TASK BRIEF
Your task is to copy the stretch of lines in the records below that begins with the line containing "- Install Open" and ends with the line containing "-m pip install", exactly as written, with nothing added.

[INPUT DATA]

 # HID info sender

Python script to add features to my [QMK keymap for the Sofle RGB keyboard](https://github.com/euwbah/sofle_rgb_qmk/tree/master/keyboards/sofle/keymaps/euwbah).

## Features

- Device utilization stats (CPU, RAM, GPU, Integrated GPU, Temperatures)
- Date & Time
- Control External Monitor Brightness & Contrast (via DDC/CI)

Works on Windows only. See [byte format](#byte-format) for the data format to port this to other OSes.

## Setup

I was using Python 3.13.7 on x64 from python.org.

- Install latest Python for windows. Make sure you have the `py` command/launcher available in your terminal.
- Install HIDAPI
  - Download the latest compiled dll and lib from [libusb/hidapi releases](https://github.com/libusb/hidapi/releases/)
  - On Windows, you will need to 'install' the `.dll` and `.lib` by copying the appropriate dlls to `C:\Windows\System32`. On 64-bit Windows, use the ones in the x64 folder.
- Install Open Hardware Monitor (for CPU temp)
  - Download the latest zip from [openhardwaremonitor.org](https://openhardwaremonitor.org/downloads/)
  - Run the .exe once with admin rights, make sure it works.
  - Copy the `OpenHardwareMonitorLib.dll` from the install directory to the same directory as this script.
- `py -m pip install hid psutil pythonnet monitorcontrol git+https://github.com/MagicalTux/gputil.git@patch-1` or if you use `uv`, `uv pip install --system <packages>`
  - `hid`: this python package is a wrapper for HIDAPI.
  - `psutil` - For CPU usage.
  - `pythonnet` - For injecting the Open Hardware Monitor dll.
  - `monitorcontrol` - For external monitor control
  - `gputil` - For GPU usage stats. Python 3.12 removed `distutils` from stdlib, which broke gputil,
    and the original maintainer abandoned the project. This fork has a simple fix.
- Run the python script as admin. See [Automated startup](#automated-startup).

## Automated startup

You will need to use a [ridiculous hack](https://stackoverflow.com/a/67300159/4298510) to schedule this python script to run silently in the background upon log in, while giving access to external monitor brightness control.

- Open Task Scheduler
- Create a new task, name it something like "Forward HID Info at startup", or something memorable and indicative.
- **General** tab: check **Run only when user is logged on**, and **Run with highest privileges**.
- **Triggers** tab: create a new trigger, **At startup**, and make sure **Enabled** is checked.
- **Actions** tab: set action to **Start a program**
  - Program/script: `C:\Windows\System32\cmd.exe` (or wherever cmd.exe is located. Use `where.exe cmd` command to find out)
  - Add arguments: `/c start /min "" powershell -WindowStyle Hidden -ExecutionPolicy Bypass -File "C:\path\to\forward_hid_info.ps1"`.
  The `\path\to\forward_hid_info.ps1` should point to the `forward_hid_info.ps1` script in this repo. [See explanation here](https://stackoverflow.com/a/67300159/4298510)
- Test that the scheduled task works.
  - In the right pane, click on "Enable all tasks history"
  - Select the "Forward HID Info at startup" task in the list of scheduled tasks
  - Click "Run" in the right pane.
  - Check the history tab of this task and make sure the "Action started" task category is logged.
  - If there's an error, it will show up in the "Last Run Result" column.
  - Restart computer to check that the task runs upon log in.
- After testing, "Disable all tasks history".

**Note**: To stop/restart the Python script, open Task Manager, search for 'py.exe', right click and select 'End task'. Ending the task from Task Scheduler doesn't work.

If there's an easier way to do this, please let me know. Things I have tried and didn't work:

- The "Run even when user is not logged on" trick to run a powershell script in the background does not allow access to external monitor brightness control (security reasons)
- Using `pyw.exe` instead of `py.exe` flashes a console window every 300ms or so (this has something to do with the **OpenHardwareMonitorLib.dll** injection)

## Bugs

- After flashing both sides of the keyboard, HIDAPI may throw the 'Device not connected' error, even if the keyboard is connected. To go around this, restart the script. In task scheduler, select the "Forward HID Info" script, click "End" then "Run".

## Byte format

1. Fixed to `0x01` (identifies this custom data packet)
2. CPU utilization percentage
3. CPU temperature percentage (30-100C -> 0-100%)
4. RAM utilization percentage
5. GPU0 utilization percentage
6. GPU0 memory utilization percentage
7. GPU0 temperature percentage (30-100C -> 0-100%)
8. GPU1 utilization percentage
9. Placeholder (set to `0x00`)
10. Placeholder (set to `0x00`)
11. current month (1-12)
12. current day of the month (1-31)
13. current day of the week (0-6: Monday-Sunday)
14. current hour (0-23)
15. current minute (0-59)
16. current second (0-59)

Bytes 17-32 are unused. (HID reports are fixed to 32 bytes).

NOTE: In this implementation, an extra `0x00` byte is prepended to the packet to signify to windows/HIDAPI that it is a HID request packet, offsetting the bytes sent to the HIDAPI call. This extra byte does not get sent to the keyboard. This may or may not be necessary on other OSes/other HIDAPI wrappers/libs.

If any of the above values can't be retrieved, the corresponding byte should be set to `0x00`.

[/INPUT DATA]

FINISHED TASK
- Install Open Hardware Monitor (for CPU temp)
  - Download the latest zip from [openhardwaremonitor.org](https://openhardwaremonitor.org/downloads/)
  - Run the .exe once with admin rights, make sure it works.
  - Copy the `OpenHardwareMonitorLib.dll` from the install directory to the same directory as this script.
- `py -m pip install hid psutil pythonnet monitorcontrol git+https://github.com/MagicalTux/gputil.git@patch-1` or if you use `uv`, `uv pip install --system <packages>`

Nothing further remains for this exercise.